Chemical kinetic effects in nonpremixed flames of H 2/CO 2 fuel

Abstract

Finite rate chemical kinetic effects are investigated in diffusion flames of H 2/CO 2 fuel. The CO 2 diluent is not totally inert since at high temperature some of it will react to give CO. Calculations of laminar flames and measurements in turbulent flames are presented. The calculations are performed, using a detailed chemical kinetic mechanism with 13 species and 34 chemical reactions. The structure of laminar counterflow diffusion flames with a range of stretch rates are calculated. Using the joint Raman-Rayleigh-LIF technique, simultaneous space- and time-resolved measurements of temperature and the Raman scattering from CO, CO 2, H 2, H 2O, O 2, and N 2, as well as laser-induced fluorescence (LIF) from OH have been made in turbulent nonpremixed flames of H 2/CO 2. As these flames are pilot-stabilized they blow off, at high enough jet velocities, in a region down stream of the pilot where turbulent mixing rates are high and the finite rate chemistry effects are significant. It is found that for laminar flames with low stretch rates, the peak calculated temperatures exceed the equilibrium temperature and the peak temperatures measured in turbulent flames.

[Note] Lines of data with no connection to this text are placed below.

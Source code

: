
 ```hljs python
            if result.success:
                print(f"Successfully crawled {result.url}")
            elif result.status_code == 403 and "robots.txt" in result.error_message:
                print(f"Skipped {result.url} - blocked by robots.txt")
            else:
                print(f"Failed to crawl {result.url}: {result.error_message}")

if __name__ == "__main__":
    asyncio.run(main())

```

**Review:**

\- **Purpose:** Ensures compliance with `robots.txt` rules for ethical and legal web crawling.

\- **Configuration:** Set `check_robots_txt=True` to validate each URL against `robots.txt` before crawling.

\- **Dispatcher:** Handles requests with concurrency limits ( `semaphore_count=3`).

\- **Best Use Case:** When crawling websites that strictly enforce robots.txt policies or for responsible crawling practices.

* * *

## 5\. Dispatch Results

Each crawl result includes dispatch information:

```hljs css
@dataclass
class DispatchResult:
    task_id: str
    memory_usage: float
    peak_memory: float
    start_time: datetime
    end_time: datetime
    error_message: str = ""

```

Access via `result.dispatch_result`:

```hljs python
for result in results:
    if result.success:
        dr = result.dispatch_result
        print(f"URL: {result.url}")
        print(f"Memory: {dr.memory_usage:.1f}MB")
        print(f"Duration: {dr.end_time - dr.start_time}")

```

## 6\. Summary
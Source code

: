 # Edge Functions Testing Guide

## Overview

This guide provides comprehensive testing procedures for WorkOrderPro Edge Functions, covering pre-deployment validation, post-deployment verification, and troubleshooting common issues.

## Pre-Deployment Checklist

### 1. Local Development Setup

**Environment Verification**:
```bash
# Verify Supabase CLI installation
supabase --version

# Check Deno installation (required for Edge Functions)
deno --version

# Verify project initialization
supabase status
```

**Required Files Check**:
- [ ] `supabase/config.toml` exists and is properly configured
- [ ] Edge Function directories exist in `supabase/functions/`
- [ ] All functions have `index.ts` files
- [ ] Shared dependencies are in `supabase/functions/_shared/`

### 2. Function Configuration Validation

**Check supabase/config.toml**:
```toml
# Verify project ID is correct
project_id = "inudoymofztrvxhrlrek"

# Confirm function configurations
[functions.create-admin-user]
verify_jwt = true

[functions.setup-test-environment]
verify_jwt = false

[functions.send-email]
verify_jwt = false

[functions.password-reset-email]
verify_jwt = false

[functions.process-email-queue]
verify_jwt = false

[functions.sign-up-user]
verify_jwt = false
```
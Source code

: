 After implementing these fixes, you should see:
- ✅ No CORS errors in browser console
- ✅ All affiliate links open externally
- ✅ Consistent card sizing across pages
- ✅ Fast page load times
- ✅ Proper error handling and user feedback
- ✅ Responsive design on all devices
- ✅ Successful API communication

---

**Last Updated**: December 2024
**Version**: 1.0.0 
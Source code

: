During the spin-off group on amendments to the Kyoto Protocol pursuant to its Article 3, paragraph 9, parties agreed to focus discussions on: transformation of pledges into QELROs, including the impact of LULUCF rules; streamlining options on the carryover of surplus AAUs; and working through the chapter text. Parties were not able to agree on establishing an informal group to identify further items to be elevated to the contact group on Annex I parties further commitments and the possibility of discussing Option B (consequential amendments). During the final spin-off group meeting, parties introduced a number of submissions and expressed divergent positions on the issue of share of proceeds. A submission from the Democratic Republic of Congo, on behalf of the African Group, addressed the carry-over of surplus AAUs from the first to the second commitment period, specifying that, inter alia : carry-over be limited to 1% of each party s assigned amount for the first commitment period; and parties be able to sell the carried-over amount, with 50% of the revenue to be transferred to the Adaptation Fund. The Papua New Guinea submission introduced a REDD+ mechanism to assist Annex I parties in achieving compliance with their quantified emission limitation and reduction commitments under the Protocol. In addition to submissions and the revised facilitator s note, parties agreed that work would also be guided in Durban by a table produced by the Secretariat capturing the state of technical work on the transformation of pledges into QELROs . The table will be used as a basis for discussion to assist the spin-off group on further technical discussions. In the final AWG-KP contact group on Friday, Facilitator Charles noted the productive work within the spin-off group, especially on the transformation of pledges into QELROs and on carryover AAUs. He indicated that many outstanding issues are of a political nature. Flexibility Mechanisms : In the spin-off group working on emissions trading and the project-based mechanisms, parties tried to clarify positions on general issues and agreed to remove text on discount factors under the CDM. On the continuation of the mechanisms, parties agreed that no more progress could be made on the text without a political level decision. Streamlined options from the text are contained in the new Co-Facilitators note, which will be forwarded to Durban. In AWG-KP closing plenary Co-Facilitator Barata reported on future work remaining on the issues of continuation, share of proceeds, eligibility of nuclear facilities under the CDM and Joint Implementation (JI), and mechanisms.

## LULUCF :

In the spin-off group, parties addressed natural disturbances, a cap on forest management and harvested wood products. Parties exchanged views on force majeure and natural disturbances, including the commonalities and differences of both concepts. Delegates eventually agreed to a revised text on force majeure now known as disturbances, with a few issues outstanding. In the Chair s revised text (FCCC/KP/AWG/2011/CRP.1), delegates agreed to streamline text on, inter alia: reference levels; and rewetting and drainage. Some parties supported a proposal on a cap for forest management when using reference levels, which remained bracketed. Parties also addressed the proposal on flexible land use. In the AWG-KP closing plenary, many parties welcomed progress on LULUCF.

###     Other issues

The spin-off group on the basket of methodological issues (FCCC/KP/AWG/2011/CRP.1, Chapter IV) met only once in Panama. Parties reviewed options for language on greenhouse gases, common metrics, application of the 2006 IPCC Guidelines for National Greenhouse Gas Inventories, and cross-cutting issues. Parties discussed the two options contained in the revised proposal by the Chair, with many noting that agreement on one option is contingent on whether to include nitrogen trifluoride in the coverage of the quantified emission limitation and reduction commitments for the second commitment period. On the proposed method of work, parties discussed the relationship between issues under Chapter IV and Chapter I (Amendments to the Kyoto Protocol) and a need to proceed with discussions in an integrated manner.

This is mainly due to differential diffusion effects that are substantial in the laminar flame calculations and cause hydrogen enrichment of lean mixtures. Such effects are not as significant in turbulent flames. The hydrogen radical plays a major role at extinction, where the competition is very intense between the formation-destruction processes within the reaction zone and diffusive processes towards nonreactive regions. In laminar flames, the radicals OH, H, and O are in superequilibrium concentrations regardless of the stretch rates. Measurements in turbulent flames show that the hydroxyl radical is in superequilibrium concentrations as well. The turbulent's flame approach to global blowoff is monomodal. Local extinction in turbulent flames increases very sharply only in the flame's final approach to blowoff when the jet velocities are greater than ∼90% of the blowoff velocity.